As August gives way to September, the fast paced heat of summer gives way to cooler, more relaxed evenings.  As the days and nights moderate and cool, the atmosphere steadies making for wonderful observing conditions.  The bright stars of summer slowly begin to work their way west and the bright stars of winter are just barely peeking above the horizon after midnight.  Yet one of the brightest constellations of the Summer Triangle is still easily visible almost at the zenith.

Aquila (ACK-will-uh) the Eagle is the last constellation that forms part of the Summer Triangle.  Its brightest star Altair (al – TARE) lies southwest of Deneb (DEN – ebb) within the cloud of the Milky Way.  Altair has a magnitude of 0.75 so it is very bright in the night sky.  Altair is very bright because it is fairly close to our solar system, only sixteen light years distant.  It is also a hotter, more luminous star than our sun.  Altair is a type A  star eleven times brighter than the sun.  The next two brightest stars in Aquila are Tarazed (TAR-a-zed) and Alshain (al-SHAIN). These two stars lie to the west and east of Altair respectively.  However, while Altair shines at a brilliant 0.75 magnitude, Tarazed and Alshain are only magnitude 2 and 3.  Under light polluted skies these two stars may be almost invisible, but under dark skies they will be fairly obvious so close to Altair.

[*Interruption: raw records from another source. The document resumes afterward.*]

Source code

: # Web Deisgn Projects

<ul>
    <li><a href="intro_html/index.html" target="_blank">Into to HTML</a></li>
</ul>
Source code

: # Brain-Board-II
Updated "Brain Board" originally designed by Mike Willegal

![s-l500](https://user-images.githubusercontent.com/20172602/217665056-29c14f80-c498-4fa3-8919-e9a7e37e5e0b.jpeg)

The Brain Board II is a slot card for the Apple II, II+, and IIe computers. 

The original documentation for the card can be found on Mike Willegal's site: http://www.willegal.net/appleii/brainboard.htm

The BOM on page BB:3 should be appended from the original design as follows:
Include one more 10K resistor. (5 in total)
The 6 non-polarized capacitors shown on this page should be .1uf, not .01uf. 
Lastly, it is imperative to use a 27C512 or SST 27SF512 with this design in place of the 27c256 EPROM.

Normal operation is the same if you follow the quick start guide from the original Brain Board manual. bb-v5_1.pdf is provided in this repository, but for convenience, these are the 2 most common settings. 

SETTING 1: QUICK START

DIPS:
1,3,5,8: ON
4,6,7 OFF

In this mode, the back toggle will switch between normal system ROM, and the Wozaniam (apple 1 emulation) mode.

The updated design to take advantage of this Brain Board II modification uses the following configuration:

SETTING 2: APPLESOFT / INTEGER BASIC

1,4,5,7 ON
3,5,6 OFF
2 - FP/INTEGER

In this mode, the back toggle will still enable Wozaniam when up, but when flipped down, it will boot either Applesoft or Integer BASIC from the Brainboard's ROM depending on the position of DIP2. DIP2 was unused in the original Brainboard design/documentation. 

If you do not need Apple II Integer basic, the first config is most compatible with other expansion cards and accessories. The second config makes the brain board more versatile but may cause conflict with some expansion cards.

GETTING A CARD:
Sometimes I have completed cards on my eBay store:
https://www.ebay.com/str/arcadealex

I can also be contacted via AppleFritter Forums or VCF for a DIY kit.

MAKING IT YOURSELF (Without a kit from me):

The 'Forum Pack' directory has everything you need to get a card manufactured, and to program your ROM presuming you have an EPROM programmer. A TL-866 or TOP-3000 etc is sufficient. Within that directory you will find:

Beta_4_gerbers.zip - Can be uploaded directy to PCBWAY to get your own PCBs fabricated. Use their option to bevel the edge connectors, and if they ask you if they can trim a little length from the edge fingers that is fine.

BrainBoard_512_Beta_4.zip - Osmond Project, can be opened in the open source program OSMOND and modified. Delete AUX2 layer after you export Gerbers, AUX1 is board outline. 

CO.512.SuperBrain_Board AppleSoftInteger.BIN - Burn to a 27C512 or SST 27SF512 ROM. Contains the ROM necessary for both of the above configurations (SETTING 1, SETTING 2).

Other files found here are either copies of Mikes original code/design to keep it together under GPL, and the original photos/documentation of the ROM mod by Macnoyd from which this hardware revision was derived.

Aquila was the focus of much attention on June 8, 1918.  A brilliant nova suddenly lit up the sky.  Over a period of several hours the nova had become brighter than the star Sirius in the winter sky.  This nova was the brightest “new star” since the great supernova of 1604.  The difference between a nova and a supernova has nothing to do with brightness but rather in process.  A supernova is the violent explosion of a massive star that has reached the end of its life.  A nova is a flaring of the outer layers of a star or the flashing of gases as one star spills material onto a companion.  A super nova is generally a one time event, while a nova can occur periodically.

For those looking for a less obvious constellation, one whose name may be obscure, scan the sky in the region between Cygnus (SIG-nus) the Swan and Aquila.  Here we find the small, faint constellations Delphinus (del-FIN-us) the Dolphin.  Delphinus is a neat little diamond shape that is easy to pick out under moderately dark skies.

September offers a wonderful target in Cygnus to deep sky observers looking for a challenge.  Just eight degrees south of Alberio (al-BEER-e-oh) is M27, the Dumbbell Nebula.  This is a classic example of a planetary nebula, the outer layers of a mid-sized star that have been gently puffed out into space.  M27 is a close planetary nebula (relatively speaking) at a distance of only 1000 light years.  Dark, steady skies and a good star chart or computer program will be necessary to spot the faint wisps of gas expelled from the dying star.  A small telescope should reveal the distinct structure of this deep sky gem.

The skies of fall are typically dark with very few bright stars.  Yet the bright stars of the Summer Triangle are still in prime positions near the zenith to offer good observing.  The moderating of temperatures should reduce the turbulence caused by convection.  This should make binocular and telescope observing easier.  And Aquila’s positioning in the Milky Way makes it a great place to look for deep sky objects.